Limitations of our study include relatively small sample size and cross-sectional study design. All data was captured from a data-base of a working clinic at a tertiary centre in South Africa. The vast majority of HIV infected children are primarily treated at primary level health institutions which are staffed by medical officers and not pediatricians or sub-specialists in neurology, child psychiatry or developmental pediatrics and where the burden of attending to the immediate life-threatening medical issues are likely to result in only the severe developmental or behavioral issues being identified. As a result, the relatively small number of children in this report is likely to represent superficial evidence of a much larger under-recognized problem. Another significant limitation includes the fact that behavioral history and psychosocial information was collected via carer report rather than standardized testing and represents the reality of what even a specialized clinic is able to offer in the clinical setting in the present environment. However, both clinicians who assessed the children are experienced in addressing this scope of problem and the time-line follow-back method was used to optimize parental recall where appropriate. In addition, the lack of formal neurocognitive evaluations on the older age group of children presenting to the clinic means that the diagnosis of HIVE was made on one of the two physical CDC criteria. As such this group of 87 children most likely represents the more severe end of the HIVE spectrum (i.e. all the children with a diagnosis of HIVE had an abnormal neurological examination, making analysis for clinical predictors very difficult). The lack of useful clinical associations between physical findings and immunological or imaging findings is not entirely surprising given the cross-sectional study design and particular cohort.
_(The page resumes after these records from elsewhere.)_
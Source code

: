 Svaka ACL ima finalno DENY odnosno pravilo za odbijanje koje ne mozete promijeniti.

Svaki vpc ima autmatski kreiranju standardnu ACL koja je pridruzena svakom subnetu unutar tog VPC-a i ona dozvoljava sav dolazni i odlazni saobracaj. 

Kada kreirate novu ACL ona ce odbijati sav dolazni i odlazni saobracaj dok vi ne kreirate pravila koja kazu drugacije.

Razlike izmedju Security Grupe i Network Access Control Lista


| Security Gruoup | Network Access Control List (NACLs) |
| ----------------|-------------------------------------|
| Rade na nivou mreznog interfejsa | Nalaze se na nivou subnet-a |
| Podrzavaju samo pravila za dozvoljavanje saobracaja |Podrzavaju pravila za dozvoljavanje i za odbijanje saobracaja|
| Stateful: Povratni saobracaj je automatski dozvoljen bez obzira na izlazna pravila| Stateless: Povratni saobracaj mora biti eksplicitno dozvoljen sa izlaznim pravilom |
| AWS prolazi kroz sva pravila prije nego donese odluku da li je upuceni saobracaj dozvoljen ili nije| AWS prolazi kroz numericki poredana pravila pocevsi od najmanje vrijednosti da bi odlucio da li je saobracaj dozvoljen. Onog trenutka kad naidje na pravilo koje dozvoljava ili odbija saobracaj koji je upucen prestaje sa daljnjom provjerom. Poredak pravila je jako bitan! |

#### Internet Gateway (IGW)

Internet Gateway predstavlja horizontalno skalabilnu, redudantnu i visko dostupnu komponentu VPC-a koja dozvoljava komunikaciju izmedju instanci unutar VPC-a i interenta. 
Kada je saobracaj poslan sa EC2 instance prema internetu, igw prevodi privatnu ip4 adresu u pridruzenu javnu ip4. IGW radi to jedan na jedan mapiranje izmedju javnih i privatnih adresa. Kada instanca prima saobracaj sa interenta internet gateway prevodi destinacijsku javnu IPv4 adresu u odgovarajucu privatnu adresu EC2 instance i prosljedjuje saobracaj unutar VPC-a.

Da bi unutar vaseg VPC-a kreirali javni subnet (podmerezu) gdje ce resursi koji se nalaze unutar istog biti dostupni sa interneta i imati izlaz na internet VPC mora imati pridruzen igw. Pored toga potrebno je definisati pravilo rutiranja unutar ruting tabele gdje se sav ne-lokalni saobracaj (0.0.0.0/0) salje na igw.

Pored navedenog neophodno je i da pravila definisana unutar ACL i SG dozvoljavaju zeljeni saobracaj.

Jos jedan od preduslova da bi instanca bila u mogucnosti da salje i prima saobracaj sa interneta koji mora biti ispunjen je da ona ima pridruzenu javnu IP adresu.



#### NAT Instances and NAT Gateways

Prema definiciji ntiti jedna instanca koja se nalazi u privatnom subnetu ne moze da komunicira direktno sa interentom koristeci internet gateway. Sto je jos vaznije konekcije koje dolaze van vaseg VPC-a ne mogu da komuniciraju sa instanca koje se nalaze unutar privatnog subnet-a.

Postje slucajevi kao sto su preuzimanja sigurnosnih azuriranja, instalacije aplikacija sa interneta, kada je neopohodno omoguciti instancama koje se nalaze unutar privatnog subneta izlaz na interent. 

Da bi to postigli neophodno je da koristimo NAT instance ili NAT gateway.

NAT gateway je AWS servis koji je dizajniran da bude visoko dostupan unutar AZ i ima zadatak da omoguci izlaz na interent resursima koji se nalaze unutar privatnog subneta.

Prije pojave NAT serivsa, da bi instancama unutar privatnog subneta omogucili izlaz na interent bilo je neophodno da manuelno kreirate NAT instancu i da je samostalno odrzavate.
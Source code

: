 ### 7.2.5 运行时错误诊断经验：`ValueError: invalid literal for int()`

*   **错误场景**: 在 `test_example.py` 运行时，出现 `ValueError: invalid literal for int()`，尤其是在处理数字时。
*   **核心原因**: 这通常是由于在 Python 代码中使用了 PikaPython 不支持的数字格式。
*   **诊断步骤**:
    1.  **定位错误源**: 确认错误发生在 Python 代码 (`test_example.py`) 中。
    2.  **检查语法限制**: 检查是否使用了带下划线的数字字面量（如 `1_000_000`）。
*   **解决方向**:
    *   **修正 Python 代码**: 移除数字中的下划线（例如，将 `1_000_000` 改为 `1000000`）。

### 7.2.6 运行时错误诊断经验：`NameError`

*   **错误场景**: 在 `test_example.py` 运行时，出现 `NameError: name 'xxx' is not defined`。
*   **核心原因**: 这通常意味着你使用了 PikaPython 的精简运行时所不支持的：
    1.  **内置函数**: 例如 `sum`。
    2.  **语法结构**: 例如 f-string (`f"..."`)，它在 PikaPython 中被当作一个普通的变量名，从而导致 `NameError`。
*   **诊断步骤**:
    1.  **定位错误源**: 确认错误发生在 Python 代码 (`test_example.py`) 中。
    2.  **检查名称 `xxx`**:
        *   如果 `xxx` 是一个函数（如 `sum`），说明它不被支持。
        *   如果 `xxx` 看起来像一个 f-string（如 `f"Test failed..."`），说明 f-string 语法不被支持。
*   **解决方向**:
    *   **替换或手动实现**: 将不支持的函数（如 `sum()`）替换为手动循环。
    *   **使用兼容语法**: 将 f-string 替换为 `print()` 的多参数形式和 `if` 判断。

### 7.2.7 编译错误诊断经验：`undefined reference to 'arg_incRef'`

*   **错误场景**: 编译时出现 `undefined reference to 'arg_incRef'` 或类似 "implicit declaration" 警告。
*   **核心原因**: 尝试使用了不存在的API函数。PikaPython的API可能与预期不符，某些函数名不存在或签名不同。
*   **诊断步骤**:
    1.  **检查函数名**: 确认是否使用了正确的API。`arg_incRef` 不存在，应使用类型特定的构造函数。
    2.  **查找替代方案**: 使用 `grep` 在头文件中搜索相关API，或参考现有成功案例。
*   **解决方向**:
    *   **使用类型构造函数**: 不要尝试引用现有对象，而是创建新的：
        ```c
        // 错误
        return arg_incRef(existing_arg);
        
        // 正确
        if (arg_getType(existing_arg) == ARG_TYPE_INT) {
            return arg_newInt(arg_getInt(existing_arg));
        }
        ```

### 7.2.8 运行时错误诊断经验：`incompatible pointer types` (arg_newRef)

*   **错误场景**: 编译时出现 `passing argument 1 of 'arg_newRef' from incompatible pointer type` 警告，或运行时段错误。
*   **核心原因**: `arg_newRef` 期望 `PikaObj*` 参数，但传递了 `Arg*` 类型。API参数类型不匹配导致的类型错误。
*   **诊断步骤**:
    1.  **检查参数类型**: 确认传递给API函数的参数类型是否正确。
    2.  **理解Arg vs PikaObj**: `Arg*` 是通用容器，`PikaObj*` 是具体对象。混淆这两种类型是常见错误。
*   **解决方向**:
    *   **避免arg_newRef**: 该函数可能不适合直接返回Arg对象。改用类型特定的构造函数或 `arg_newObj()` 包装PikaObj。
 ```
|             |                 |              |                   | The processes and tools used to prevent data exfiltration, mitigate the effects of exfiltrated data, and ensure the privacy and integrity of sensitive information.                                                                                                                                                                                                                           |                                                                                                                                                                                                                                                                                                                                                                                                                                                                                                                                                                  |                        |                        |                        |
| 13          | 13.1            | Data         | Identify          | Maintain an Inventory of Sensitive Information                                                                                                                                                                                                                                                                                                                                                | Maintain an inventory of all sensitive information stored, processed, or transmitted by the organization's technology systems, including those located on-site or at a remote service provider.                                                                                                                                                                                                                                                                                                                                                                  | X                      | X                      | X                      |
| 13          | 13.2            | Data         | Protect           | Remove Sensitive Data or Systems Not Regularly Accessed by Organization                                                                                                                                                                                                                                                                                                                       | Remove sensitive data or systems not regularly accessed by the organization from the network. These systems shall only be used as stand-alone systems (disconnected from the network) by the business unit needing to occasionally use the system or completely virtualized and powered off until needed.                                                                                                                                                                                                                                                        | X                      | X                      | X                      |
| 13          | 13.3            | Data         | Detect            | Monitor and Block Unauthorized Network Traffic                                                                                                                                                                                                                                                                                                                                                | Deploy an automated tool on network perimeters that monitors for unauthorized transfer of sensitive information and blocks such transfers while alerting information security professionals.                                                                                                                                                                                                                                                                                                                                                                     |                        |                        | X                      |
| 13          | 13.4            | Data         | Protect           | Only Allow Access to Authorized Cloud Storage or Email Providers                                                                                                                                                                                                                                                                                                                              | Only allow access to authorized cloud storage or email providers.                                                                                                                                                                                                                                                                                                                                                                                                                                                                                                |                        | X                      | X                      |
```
The assessment of this group of children revealed some useful insights for clinical practice. Regular anthropometric measurements including height and head circumference should be recorded in order to identify children at risk of growth failure as well as making the diagnosis of HIVE where appropriate. Structural neuroimaging may not be helpful in the day-to-day management of a significant group of children with HIVE. It is however, useful in excluding secondary conditions where indicated, especially where long tract signs are present such as spastic diplegia. School failure is a major problem in this group and in a society where HIV remains highly stigmatizing and the school is frequently not aware of the child’s diagnosis, many parents are reluctant to seek help for their child’s learning problems. Co-morbidities are a frequent finding in the South African setting and need to be sought actively in order to optimize management and promote best possible educational outcomes for this vulnerable group of children.

Recently circulated national guidelines for the initiation of ART in South Africa now recommends blanket treatment for the <60 month age group (with older children needing to meet clinical or immunological criteria). However, until this year, official national policy only recommended immediate treatment for infants under 12 months of age [39]. As a result there is still a large pool of children who would not have been included in the blanket ART initiation group and who remain untreated and vulnerable to the effects of the virus on the developing central nervous system. This study highlights that in order to improve the quality of life of these children earlier diagnosis of neurological risk at primary health care levels is needed.